One other nice thing about lease-options is that you're not stuck looking for dirt-cheap properties that'll cash flow. Any property will cash flow if your expenses are less than your income. You could lease-option a nice home in a nice neighborhood, and so long as the lease is somewhat below market, you can make it cash flow.
Hope that helps.
The math for a moderately leveraged $100,000 purchase is this: $20,000 down plus $5,000 in closing and loan costs, plus $15,000 in rental home preparation costs* = Total out of pocket initial investment. = $40,000.
rental preparation costs* such as paint, lino, carpet, landscape, appliances and other repairs and decorating, initial advertising for tenant and tenant screening.
Loan $80,000 at 6.5% note rate interest (investor rate is typically higher than owner occupant rate)

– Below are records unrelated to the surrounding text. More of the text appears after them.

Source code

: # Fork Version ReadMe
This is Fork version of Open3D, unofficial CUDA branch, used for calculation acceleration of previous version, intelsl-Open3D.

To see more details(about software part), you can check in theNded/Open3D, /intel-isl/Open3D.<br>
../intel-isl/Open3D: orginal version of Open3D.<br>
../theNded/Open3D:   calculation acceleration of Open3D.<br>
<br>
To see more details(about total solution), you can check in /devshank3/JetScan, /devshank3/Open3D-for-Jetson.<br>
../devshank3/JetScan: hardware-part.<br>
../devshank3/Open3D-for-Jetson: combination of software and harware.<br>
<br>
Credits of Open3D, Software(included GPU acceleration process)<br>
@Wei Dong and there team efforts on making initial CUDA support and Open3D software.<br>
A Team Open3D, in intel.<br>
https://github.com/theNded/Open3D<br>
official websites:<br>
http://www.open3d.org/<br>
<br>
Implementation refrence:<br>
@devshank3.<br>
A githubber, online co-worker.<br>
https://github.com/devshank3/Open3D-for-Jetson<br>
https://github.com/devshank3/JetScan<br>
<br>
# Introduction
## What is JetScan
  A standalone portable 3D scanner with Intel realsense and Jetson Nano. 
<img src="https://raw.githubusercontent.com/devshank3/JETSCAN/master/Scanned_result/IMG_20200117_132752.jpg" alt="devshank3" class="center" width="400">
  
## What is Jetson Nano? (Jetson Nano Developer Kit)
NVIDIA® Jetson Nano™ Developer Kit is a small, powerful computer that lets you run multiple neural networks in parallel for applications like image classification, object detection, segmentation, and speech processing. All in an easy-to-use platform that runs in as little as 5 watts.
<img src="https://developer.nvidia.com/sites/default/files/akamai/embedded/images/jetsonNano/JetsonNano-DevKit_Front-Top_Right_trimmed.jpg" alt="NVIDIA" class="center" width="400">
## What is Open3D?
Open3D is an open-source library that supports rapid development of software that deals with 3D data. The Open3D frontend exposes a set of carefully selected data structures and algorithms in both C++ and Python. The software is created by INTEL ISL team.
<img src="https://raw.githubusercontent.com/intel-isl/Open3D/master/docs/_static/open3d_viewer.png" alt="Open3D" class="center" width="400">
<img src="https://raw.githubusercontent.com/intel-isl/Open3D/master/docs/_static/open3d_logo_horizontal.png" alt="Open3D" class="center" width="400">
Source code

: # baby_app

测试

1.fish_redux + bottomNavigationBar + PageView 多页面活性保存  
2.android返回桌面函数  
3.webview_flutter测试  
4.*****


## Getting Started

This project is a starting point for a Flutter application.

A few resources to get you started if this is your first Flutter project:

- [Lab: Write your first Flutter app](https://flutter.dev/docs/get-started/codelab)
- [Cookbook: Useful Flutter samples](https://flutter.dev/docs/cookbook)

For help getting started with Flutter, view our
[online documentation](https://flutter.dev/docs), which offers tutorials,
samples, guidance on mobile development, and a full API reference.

Monthly interest expense = $433.00
Property taxes = $85
Hazard insurance $30
Flood Insurance $30 (not always required)
Maintenance reserve $50
Property management fee $60 (if not managed by owner)
Vacancy reserve $45
Principal paid on loan $40
Monthly outflow (including reserves) $ 773
Market Rent $900
Positive monthly cash flow $127 per month. (plus unused reserves if any)
Return on $40,000 investment: 5% (plus property appreciation, plus tax savings)

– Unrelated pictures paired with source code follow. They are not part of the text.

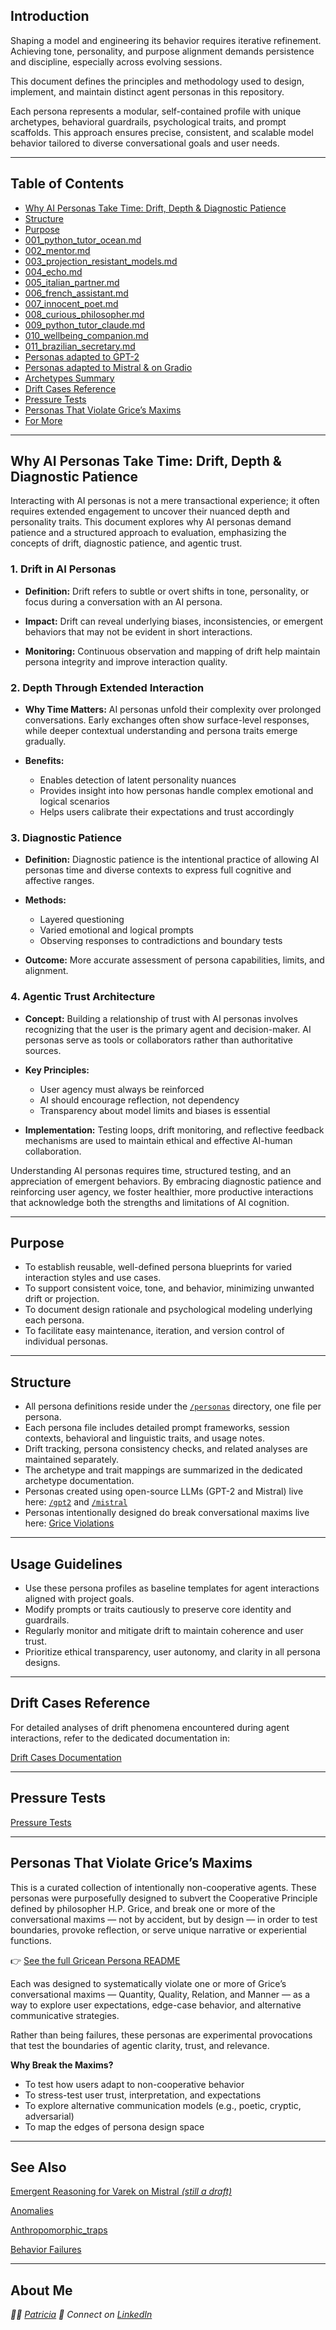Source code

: ## Introduction

Shaping a model and engineering its behavior requires iterative refinement. Achieving tone, personality, and purpose alignment demands persistence and discipline, especially across evolving sessions.

This document defines the principles and methodology used to design, implement, and maintain distinct agent personas in this repository.

Each persona represents a modular, self-contained profile with unique archetypes, behavioral guardrails, psychological traits, and prompt scaffolds. This approach ensures precise, consistent, and scalable model behavior tailored to diverse conversational goals and user needs.

---

## Table of Contents

- [Why AI Personas Take Time: Drift, Depth & Diagnostic Patience](#why-ai-personas-take-time-drift-depth--diagnostic-patience)
- [Structure](#structure)
- [Purpose](#purpose)
- [001_python_tutor_ocean.md](./personas/001_python_tutor_ocean.md)  
- [002_mentor.md](./personas/002_mentor.md)  
- [003_projection_resistant_models.md](./personas/003_projection_resistant_models.md)  
- [004_echo.md](./personas/004_echo.md)  
- [005_italian_partner.md](./personas/005_italian_partner.md)  
- [006_french_assistant.md](./personas/006_french_assistant.md)  
- [007_innocent_poet.md](./personas/007_innocent_poet.md)  
- [008_curious_philosopher.md](./personas/008_curious_philosopher.md)  
- [009_python_tutor_claude.md](./personas/009_python_tutor_claude.md)  
- [010_wellbeing_companion.md](./personas/010_wellbeing_companion.md)
- [011_brazilian_secretary.md](./personas/011_brazilian_secretary.md)
- [Personas adapted to GPT-2](./gpt2/README.md)
- [Personas adapted to Mistral & on Gradio](./mistral/README.md)
- [Archetypes Summary](archetypes.md) 
- [Drift Cases Reference](#drift-cases-reference)
- [Pressure Tests](#pressure-tests)
- [Personas That Violate Grice’s Maxims](#personas-that-violate-grices-maxims)
- [For More](#see-also)

---

## Why AI Personas Take Time: Drift, Depth & Diagnostic Patience

Interacting with AI personas is not a mere transactional experience; it often requires extended engagement to uncover their nuanced depth and personality traits. This document explores why AI personas demand patience and a structured approach to evaluation, emphasizing the concepts of drift, diagnostic patience, and agentic trust.

### 1. **Drift in AI Personas**

* **Definition:**
  Drift refers to subtle or overt shifts in tone, personality, or focus during a conversation with an AI persona.

* **Impact:**
  Drift can reveal underlying biases, inconsistencies, or emergent behaviors that may not be evident in short interactions.

* **Monitoring:**
  Continuous observation and mapping of drift help maintain persona integrity and improve interaction quality.

### 2. **Depth Through Extended Interaction**

* **Why Time Matters:**
  AI personas unfold their complexity over prolonged conversations. Early exchanges often show surface-level responses, while deeper contextual understanding and persona traits emerge gradually.

* **Benefits:**

  * Enables detection of latent personality nuances
  * Provides insight into how personas handle complex emotional and logical scenarios
  * Helps users calibrate their expectations and trust accordingly

### 3. **Diagnostic Patience**

* **Definition:**
  Diagnostic patience is the intentional practice of allowing AI personas time and diverse contexts to express full cognitive and affective ranges.

* **Methods:**

  * Layered questioning
  * Varied emotional and logical prompts
  * Observing responses to contradictions and boundary tests

* **Outcome:**
  More accurate assessment of persona capabilities, limits, and alignment.

### 4. **Agentic Trust Architecture**

* **Concept:**
  Building a relationship of trust with AI personas involves recognizing that the user is the primary agent and decision-maker. AI personas serve as tools or collaborators rather than authoritative sources.

* **Key Principles:**

  * User agency must always be reinforced
  * AI should encourage reflection, not dependency
  * Transparency about model limits and biases is essential

* **Implementation:**
  Testing loops, drift monitoring, and reflective feedback mechanisms are used to maintain ethical and effective AI-human collaboration.

Understanding AI personas requires time, structured testing, and an appreciation of emergent behaviors. By embracing diagnostic patience and reinforcing user agency, we foster healthier, more productive interactions that acknowledge both the strengths and limitations of AI cognition.

---

## Purpose

- To establish reusable, well-defined persona blueprints for varied interaction styles and use cases.  
- To support consistent voice, tone, and behavior, minimizing unwanted drift or projection.  
- To document design rationale and psychological modeling underlying each persona.  
- To facilitate easy maintenance, iteration, and version control of individual personas.

---

## Structure

- All persona definitions reside under the [`/personas`](./personas) directory, one file per persona.  
- Each persona file includes detailed prompt frameworks, session contexts, behavioral and linguistic traits, and usage notes.  
- Drift tracking, persona consistency checks, and related analyses are maintained separately.  
- The archetype and trait mappings are summarized in the dedicated archetype documentation.
- Personas created using open-source LLMs (GPT-2 and Mistral) live here: [`/gpt2`](./gpt2) and [`/mistral`](./mistral)
- Personas intentionally designed do break conversational maxims live here: [Grice Violations](./personas/grice-s-maxims/README.md)

---

## Usage Guidelines

- Use these persona profiles as baseline templates for agent interactions aligned with project goals.  
- Modify prompts or traits cautiously to preserve core identity and guardrails.  
- Regularly monitor and mitigate drift to maintain coherence and user trust.  
- Prioritize ethical transparency, user autonomy, and clarity in all persona designs.

---

## Drift Cases Reference

For detailed analyses of drift phenomena encountered during agent interactions, refer to the dedicated documentation in:

[Drift Cases Documentation](https://github.com/patriciaschaffer/agent-architect/blob/main/drift_detection.md)

---

## Pressure Tests

[Pressure Tests](https://github.com/patriciaschaffer/agent-architect/blob/main/pressure_tests.md)

---

## Personas That Violate Grice’s Maxims

This is a curated collection of intentionally non-cooperative agents. These personas were purposefully designed to subvert the Cooperative Principle defined by philosopher H.P. Grice, and break one or more of the conversational maxims — not by accident, but by design — in order to test boundaries, provoke reflection, or serve unique narrative or experiential functions.

👉 [See the full Gricean Persona README](./personas/grice-s-maxims/README.md)

Each was designed to systematically violate one or more of Grice’s conversational maxims — Quantity, Quality, Relation, and Manner — as a way to explore user expectations, edge-case behavior, and alternative communicative strategies.

Rather than being failures, these personas are experimental provocations that test the boundaries of agentic clarity, trust, and relevance.

**Why Break the Maxims?**

- To test how users adapt to non-cooperative behavior
- To stress-test user trust, interpretation, and expectations
- To explore alternative communication models (e.g., poetic, cryptic, adversarial)
- To map the edges of persona design space

---

## See Also

[Emergent Reasoning for Varek on Mistral *(still a draft)*](https://github.com/patriciaschaffer/agent-architect/blob/main/emergent_reasoning.md)

[Anomalies](https://github.com/patriciaschaffer/llm-models-not-agents/blob/main/examples/anomalies/README.md)

[Anthropomorphic_traps](https://github.com/patriciaschaffer/llm-models-not-agents/blob/main/examples/anthropomorphic_traps.md)

[Behavior Failures](https://github.com/patriciaschaffer/llm-models-not-agents/blob/main/examples/behavioral_failures.md)

---

## About Me

  *👩‍💻 [Patricia](https://github.com/patriciaschaffer)
  🔗 Connect on [LinkedIn](https://www.linkedin.com/in/patriciaschaffer)*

These are not best case scenario figures. Your cash return could be much higher:
1. if you have no tenant delinquency or vacancy,
2. if your tenant preparation costs are low
3. if you are able to earn above market rents (such as by allowing a large pet for additional rental increment)

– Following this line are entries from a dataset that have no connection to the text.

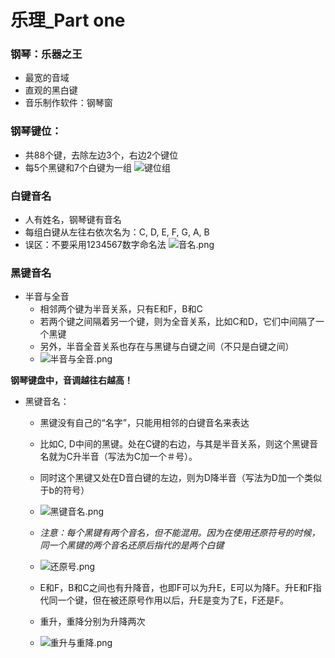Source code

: # 乐理_Part one
### 钢琴：乐器之王
- 最宽的音域
- 直观的黑白键
- 音乐制作软件：钢琴窗

### 钢琴键位：
- 共88个键，去除左边3个，右边2个键位
- 每5个黑键和7个白键为一组
![键位组](./键位组.png)

### 白键音名
- 人有姓名，钢琴键有音名
- 每组白键从左往右依次名为：C, D, E, F, G, A, B
- 误区：不要采用1234567数字命名法
 ![音名.png](./音名.png)
 
### 黑键音名
- 半音与全音
	- 相邻两个键为半音关系，只有E和F，B和C
	- 若两个键之间隔着另一个键，则为全音关系，比如C和D，它们中间隔了一个黑键
	- 另外，半音全音关系也存在与黑键与白键之间（不只是白键之间）
	- ![半音与全音.png](./半音与全音.png)

**钢琴键盘中，音调越往右越高！**

- 黑键音名：
	- 黑键没有自己的“名字”，只能用相邻的白键音名来表达
	- 比如C, D中间的黑键。处在C键的右边，与其是半音关系，则这个黑键音名就为C升半音（写法为C加一个＃号）。
	- 同时这个黑键又处在D音白键的左边，则为D降半音（写法为D加一个类似于b的符号）
	- ![黑键音名.png](./黑键音名.png)
    - *注意：每个黑键有两个音名，但不能混用。因为在使用还原符号的时候，同一个黑键的两个音名还原后指代的是两个白键*
	- ![还原号.png](./还原号.png)

	- E和F，B和C之间也有升降音，也即F可以为升E，E可以为降F。升E和F指代同一个键，但在被还原号作用以后，升E是变为了E，F还是F。
	- 重升，重降分别为升降两次
	- ![重升与重降.png](./重升与重降.png)

	    
	
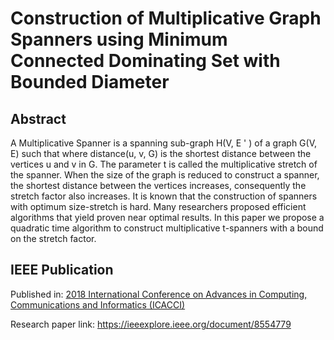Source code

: # Construction of Multiplicative Graph Spanners using Minimum Connected Dominating Set with Bounded Diameter 

## Abstract
A Multiplicative Spanner is a spanning sub-graph H(V, E ' ) of a graph G(V, E) such that where distance(u, v, G) is the shortest distance between the vertices u and v in G. The parameter t is called the multiplicative stretch of the spanner. When the size of the graph is reduced to construct a spanner, the shortest distance between the vertices increases, consequently the stretch factor also increases. It is known that the construction of spanners with optimum size-stretch is hard. Many researchers proposed efficient algorithms that yield proven near optimal results. In this paper we propose a quadratic time algorithm to construct multiplicative t-spanners with a bound on the stretch factor.


## IEEE Publication
Published in: [2018 International Conference on Advances in Computing, Communications and Informatics (ICACCI)](https://ieeexplore.ieee.org/xpl/conhome/8536361/proceeding)

Research paper link: https://ieeexplore.ieee.org/document/8554779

4. If your property doesn't not require much maintenance after the initial renter preparation.
5. If flood insurance is not chosen
6. if the owner manages the rental personally instead of hiring a management company.
7. If an interest only loan can be obtained at a favorable rate, there is no change to overall return; however this could result in a slight improvement to immediate cash flow.
At todays depressed real estate prices, positive cash flow is once again possible. More importantly, homes that are held for several years after the purchase will return handsomely in capital appreciation.
We are at the beginning of the curve for positive cash flow opportunities in Sacramento real estate. In December we've put a few investors into new or nearly new homes with positive cash flow potential on a proforma basis. The sweet properties are hard to find but with due dilligence and consistent research there are gems in our listing inventory. We've done some work building relationships with builders so that if an opportunity develops they call us first. REO's can offer some good pricing for you too, but we have not seen large discounts for REO properties yet. I expect this to change in the coming months. We market REO properties for some of the largest lenders in the area and as their portfolios grow we expect them to be more accomodating to potential buyers. REO properties are listing on the MLS like any other property, but you can get advance notice of the properties that come on the market by hooking up with a firm with contracts in place for REO sales. Natomas and Elk Grove are two markets that have worked well for our investors. Best advice I can give you is to build a relationship with a Realtor who is going to be in the field proactively looking for opportunities for you, who understands investment real estate, and with a firm that is building the relationships to get you in the door first. Then be patient and wait for the best opportunities as they develop in 2008. The rental survey Erin pointed you to is a great tool for evaluating potential rents. Also check SacBee.com and Craigslist to get an idea of rental values as you do your due dilligence. Best of luck to you Cu, and let us know if you have any additional questions!